[Collected data]

-.-.-

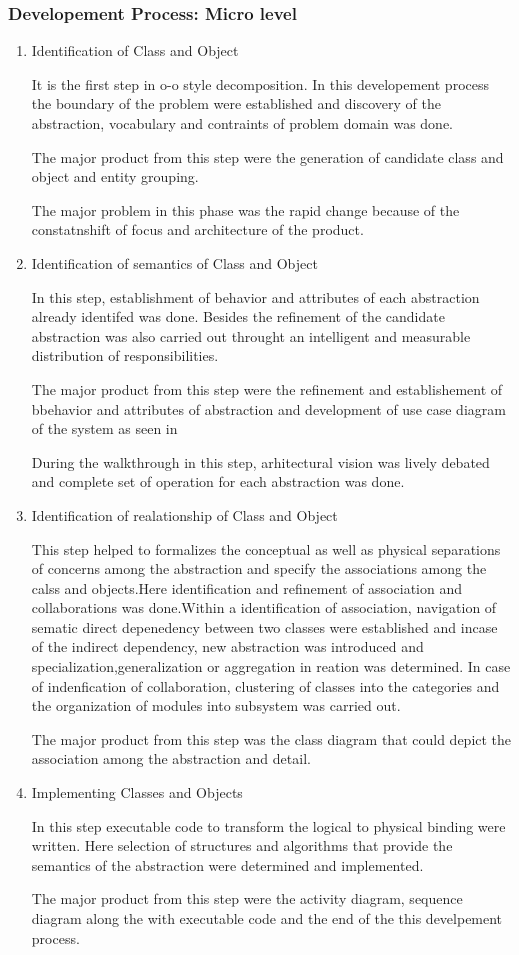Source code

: \documentclass[a4paper,12pt,onepage]{article}
\begin{document}
\subsubsection{Developement Process: Micro level}
\begin{enumerate}
\item Identification of Class and Object
\par
It is the first step in o-o style decomposition. In this developement process the boundary of the problem were established and discovery of the abstraction, vocabulary and contraints of problem domain was done.
\par
The major product from this step were the generation of candidate class and object and entity grouping.
\par 
The major problem in this phase was the rapid change because of the constatnshift of focus and architecture of the product.
\newpage
\item Identification of semantics of Class and Object
\par
In this step, establishment of behavior and attributes of each abstraction already identifed was done. Besides the refinement of the candidate abstraction was also carried out throught an intelligent and measurable distribution of responsibilities.
\par
The major product from this step were the refinement and establishement of bbehavior and attributes of abstraction and development of use case diagram of the system as seen in 
\par
During the walkthrough in this step, arhitectural vision was lively debated and complete set of operation for each abstraction was done.
\newpage
\item Identification of realationship of Class and Object
\par
This step helped to formalizes the conceptual as well as physical separations of concerns among the abstraction and specify the associations among the calss and objects.Here identification and refinement of association and collaborations was done.Within a identification of association, navigation of sematic direct depenedency between two classes were established and incase of the indirect dependency, new abstraction was introduced and specialization,generalization or aggregation in reation was determined. In case of indenfication of collaboration, clustering of classes into the categories and the organization of modules into subsystem was carried out.

\par
The major product from this step was the class diagram that could depict the association among the abstraction and detail.
\newpage
\item Implementing Classes and Objects
\par
In this step executable code to transform the logical to physical binding were written. Here selection of structures and algorithms that provide the semantics of the abstraction were determined and implemented.

\par 
The major product from this step were the activity diagram, sequence diagram along the with executable code and the end of the this develpement process.
\newpage
\end{enumerate}
\end{document}
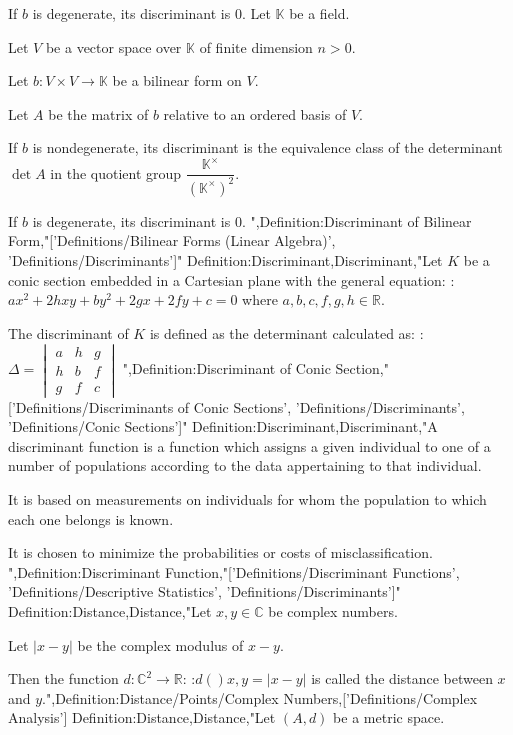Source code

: If $b$ is degenerate, its discriminant is $0$.
Let $\mathbb K$ be a field.

Let $V$ be a vector space over $\mathbb K$ of finite dimension $n>0$.

Let $b : V\times V \to \mathbb K$ be a bilinear form on $V$.

Let $A$ be the matrix of $b$ relative to an ordered basis of $V$.


If $b$ is nondegenerate, its discriminant is the equivalence class of the determinant $\det A$ in the quotient group $\dfrac {\mathbb K^\times} {\left( \mathbb K^\times \right)^2}$.

If $b$ is degenerate, its discriminant is $0$.
",Definition:Discriminant of Bilinear Form,"['Definitions/Bilinear Forms (Linear Algebra)', 'Definitions/Discriminants']"
Definition:Discriminant,Discriminant,"Let $K$ be a conic section embedded in a Cartesian plane with the general equation:
:$a x^2 + 2 h x y + b y^2 + 2 g x + 2 f y + c = 0$
where $a, b, c, f, g, h \in \mathbb R$.


The discriminant of $K$ is defined as the determinant calculated as:
:$\Delta = \begin {vmatrix} a & h & g \\ h & b & f \\ g & f & c \end {vmatrix}$
",Definition:Discriminant of Conic Section,"['Definitions/Discriminants of Conic Sections', 'Definitions/Discriminants', 'Definitions/Conic Sections']"
Definition:Discriminant,Discriminant,"A discriminant function is a function which assigns a given individual to one of a number of populations according to the data appertaining to that individual.

It is based on measurements on individuals for whom the population to which each one belongs is known.

It is chosen to minimize the probabilities or costs of misclassification.
",Definition:Discriminant Function,"['Definitions/Discriminant Functions', 'Definitions/Descriptive Statistics', 'Definitions/Discriminants']"
Definition:Distance,Distance,"Let $x, y \in \mathbb C$ be complex numbers.

Let $\left\lvert x - y \right\rvert$ be the complex modulus of $x - y$.


Then the function $d: \mathbb C^2 \to \mathbb R$:
:$d \left(   \right){x, y} = \left\lvert x - y \right\rvert$
is called the distance between $x$ and $y$.",Definition:Distance/Points/Complex Numbers,['Definitions/Complex Analysis']
Definition:Distance,Distance,"Let $\left( A, d \right)$ be a metric space.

-.-.-

Task details:
From the first line to the last, please copy the data exactly, with the pictures left out.

Result of the task:
Source code

: \documentclass[a4paper,12pt,onepage]{article}
\begin{document}
\subsubsection{Developement Process: Micro level}
\begin{enumerate}
\item Identification of Class and Object
\par
It is the first step in o-o style decomposition. In this developement process the boundary of the problem were established and discovery of the abstraction, vocabulary and contraints of problem domain was done.
\par
The major product from this step were the generation of candidate class and object and entity grouping.
\par 
The major problem in this phase was the rapid change because of the constatnshift of focus and architecture of the product.
\newpage
\item Identification of semantics of Class and Object
\par
In this step, establishment of behavior and attributes of each abstraction already identifed was done. Besides the refinement of the candidate abstraction was also carried out throught an intelligent and measurable distribution of responsibilities.
\par
The major product from this step were the refinement and establishement of bbehavior and attributes of abstraction and development of use case diagram of the system as seen in 
\par
During the walkthrough in this step, arhitectural vision was lively debated and complete set of operation for each abstraction was done.
\newpage
\item Identification of realationship of Class and Object
\par
This step helped to formalizes the conceptual as well as physical separations of concerns among the abstraction and specify the associations among the calss and objects.Here identification and refinement of association and collaborations was done.Within a identification of association, navigation of sematic direct depenedency between two classes were established and incase of the indirect dependency, new abstraction was introduced and specialization,generalization or aggregation in reation was determined. In case of indenfication of collaboration, clustering of classes into the categories and the organization of modules into subsystem was carried out.

\par
The major product from this step was the class diagram that could depict the association among the abstraction and detail.
\newpage
\item Implementing Classes and Objects
\par
In this step executable code to transform the logical to physical binding were written. Here selection of structures and algorithms that provide the semantics of the abstraction were determined and implemented.

\par 
The major product from this step were the activity diagram, sequence diagram along the with executable code and the end of the this develpement process.
\newpage
\end{enumerate}
\end{document}
Source code

: If $b$ is degenerate, its discriminant is $0$.
Let $\mathbb K$ be a field.

Let $V$ be a vector space over $\mathbb K$ of finite dimension $n>0$.

Let $b : V\times V \to \mathbb K$ be a bilinear form on $V$.

Let $A$ be the matrix of $b$ relative to an ordered basis of $V$.


If $b$ is nondegenerate, its discriminant is the equivalence class of the determinant $\det A$ in the quotient group $\dfrac {\mathbb K^\times} {\left( \mathbb K^\times \right)^2}$.

If $b$ is degenerate, its discriminant is $0$.
",Definition:Discriminant of Bilinear Form,"['Definitions/Bilinear Forms (Linear Algebra)', 'Definitions/Discriminants']"
Definition:Discriminant,Discriminant,"Let $K$ be a conic section embedded in a Cartesian plane with the general equation:
:$a x^2 + 2 h x y + b y^2 + 2 g x + 2 f y + c = 0$
where $a, b, c, f, g, h \in \mathbb R$.


The discriminant of $K$ is defined as the determinant calculated as:
:$\Delta = \begin {vmatrix} a & h & g \\ h & b & f \\ g & f & c \end {vmatrix}$
",Definition:Discriminant of Conic Section,"['Definitions/Discriminants of Conic Sections', 'Definitions/Discriminants', 'Definitions/Conic Sections']"
Definition:Discriminant,Discriminant,"A discriminant function is a function which assigns a given individual to one of a number of populations according to the data appertaining to that individual.

It is based on measurements on individuals for whom the population to which each one belongs is known.

It is chosen to minimize the probabilities or costs of misclassification.
",Definition:Discriminant Function,"['Definitions/Discriminant Functions', 'Definitions/Descriptive Statistics', 'Definitions/Discriminants']"
Definition:Distance,Distance,"Let $x, y \in \mathbb C$ be complex numbers.

Let $\left\lvert x - y \right\rvert$ be the complex modulus of $x - y$.


Then the function $d: \mathbb C^2 \to \mathbb R$:
:$d \left(   \right){x, y} = \left\lvert x - y \right\rvert$
is called the distance between $x$ and $y$.",Definition:Distance/Points/Complex Numbers,['Definitions/Complex Analysis']
Definition:Distance,Distance,"Let $\left( A, d \right)$ be a metric space.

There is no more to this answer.